BEGIN RECORD SET

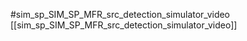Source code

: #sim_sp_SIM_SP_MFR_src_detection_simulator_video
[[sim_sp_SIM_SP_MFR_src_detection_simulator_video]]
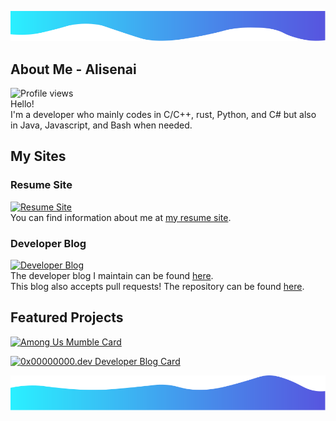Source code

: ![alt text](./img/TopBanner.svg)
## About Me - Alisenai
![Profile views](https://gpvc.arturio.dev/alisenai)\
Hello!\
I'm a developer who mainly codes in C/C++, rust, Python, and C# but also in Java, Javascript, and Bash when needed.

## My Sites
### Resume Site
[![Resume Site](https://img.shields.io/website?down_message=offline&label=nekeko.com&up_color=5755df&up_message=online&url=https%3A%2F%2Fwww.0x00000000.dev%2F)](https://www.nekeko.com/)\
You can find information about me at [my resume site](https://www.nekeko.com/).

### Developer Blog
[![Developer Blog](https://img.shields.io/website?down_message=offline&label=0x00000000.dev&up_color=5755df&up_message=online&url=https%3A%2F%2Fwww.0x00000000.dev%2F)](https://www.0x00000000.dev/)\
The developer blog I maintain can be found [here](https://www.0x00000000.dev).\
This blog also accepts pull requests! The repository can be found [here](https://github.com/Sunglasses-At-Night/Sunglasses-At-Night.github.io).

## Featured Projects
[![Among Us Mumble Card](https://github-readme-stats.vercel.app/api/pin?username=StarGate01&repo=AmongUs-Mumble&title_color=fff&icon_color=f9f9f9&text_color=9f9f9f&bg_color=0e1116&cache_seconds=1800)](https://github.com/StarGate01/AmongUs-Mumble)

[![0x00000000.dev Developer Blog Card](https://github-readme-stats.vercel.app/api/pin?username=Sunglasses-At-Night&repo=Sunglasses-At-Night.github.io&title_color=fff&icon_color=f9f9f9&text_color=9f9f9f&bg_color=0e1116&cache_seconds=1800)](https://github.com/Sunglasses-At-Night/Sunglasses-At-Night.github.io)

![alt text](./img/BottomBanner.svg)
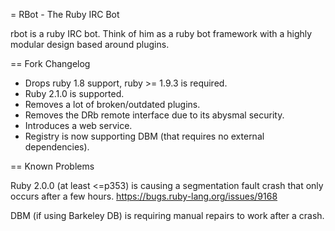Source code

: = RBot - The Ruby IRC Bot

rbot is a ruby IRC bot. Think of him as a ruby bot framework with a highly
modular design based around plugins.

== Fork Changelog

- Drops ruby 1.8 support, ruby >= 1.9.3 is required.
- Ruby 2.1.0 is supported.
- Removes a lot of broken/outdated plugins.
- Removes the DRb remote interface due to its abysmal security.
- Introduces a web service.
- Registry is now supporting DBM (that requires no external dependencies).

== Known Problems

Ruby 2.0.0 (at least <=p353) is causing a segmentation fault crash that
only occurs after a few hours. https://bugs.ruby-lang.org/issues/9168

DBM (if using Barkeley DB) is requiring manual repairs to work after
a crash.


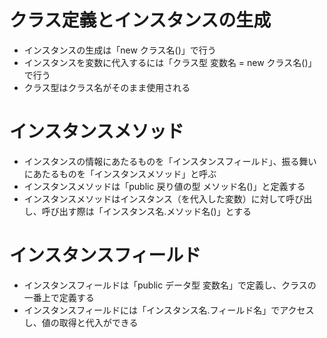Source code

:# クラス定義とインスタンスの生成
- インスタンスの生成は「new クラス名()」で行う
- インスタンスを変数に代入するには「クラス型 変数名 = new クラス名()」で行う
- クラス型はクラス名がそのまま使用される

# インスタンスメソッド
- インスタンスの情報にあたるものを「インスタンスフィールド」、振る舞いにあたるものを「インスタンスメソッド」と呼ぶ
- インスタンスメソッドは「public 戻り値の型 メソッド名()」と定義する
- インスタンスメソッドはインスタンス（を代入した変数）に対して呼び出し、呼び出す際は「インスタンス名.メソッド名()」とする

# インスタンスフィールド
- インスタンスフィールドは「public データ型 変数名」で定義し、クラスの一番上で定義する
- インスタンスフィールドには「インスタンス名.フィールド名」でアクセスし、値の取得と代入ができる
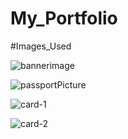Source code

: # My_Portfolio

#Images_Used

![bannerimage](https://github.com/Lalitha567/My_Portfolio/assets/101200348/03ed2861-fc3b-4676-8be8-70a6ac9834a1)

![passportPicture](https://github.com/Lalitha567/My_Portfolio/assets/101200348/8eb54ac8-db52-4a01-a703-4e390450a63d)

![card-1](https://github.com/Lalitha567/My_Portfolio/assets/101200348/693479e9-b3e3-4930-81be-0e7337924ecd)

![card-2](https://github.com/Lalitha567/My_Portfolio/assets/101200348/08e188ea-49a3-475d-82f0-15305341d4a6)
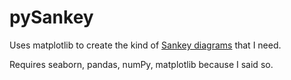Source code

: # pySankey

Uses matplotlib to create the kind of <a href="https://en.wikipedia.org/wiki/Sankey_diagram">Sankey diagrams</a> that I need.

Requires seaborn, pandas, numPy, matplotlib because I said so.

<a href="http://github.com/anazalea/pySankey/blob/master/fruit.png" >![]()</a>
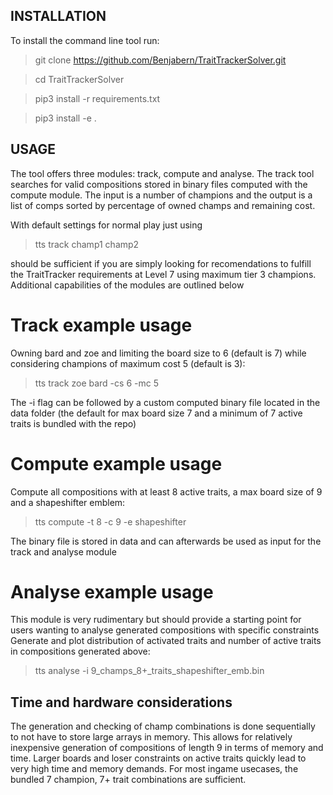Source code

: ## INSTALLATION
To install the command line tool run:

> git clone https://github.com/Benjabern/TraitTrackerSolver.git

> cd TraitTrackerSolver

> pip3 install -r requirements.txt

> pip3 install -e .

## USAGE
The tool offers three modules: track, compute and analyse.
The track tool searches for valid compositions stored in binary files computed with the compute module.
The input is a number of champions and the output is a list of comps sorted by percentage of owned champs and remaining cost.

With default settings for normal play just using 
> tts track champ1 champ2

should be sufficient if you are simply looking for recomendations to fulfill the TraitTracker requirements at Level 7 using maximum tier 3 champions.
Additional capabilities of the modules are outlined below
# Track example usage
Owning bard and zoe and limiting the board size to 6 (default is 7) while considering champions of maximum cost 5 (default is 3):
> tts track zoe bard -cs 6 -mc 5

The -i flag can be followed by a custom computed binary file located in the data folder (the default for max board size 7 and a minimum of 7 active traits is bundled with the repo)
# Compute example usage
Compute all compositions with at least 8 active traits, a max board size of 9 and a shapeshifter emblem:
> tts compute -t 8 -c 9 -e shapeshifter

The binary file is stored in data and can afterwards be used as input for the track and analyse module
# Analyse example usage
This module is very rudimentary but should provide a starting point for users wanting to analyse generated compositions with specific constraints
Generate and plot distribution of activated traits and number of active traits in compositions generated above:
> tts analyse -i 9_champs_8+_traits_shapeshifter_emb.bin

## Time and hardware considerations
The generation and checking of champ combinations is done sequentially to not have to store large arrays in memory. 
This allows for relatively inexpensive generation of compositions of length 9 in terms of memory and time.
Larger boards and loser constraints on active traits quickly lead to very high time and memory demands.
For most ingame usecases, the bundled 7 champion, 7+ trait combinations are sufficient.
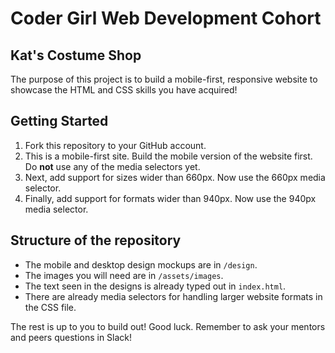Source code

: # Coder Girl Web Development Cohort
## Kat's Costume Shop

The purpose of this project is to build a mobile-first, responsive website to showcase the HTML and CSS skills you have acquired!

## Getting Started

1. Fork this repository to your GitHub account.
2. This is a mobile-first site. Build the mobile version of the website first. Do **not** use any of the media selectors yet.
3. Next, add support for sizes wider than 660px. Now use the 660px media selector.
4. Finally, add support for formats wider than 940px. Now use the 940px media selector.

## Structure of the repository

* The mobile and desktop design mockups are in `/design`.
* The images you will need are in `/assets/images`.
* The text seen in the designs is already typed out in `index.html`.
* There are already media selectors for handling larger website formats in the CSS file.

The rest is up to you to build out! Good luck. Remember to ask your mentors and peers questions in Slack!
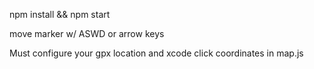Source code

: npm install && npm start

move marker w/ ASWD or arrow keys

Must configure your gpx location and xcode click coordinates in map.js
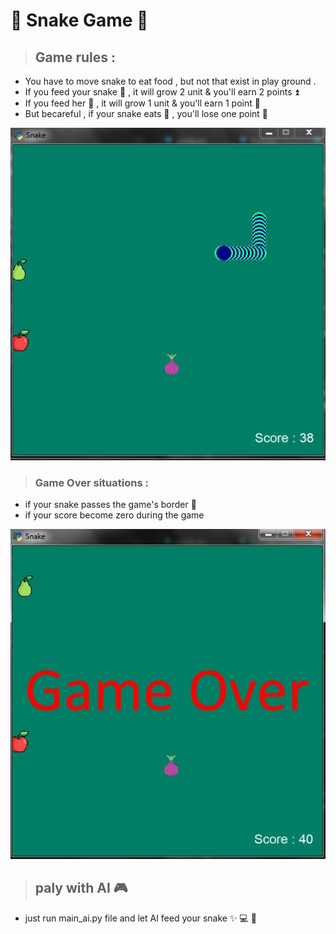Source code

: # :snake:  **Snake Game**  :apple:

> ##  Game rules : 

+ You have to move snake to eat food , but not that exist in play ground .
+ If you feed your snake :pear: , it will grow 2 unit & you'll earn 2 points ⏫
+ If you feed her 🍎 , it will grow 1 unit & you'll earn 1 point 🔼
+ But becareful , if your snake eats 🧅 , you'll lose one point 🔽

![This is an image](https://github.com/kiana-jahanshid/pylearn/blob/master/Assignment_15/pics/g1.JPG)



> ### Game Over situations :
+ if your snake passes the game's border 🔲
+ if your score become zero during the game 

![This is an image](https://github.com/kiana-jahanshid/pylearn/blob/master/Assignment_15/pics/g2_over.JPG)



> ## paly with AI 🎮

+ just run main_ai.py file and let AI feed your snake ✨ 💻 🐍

END RECORD SET

Among the lines above, return those that contain the string "sufficient".

should be sufficient if you are simply looking for recomendations to fulfill the TraitTracker requirements at Level 7 using maximum tier 3 champions.
For most ingame usecases, the bundled 7 champion, 7+ trait combinations are sufficient.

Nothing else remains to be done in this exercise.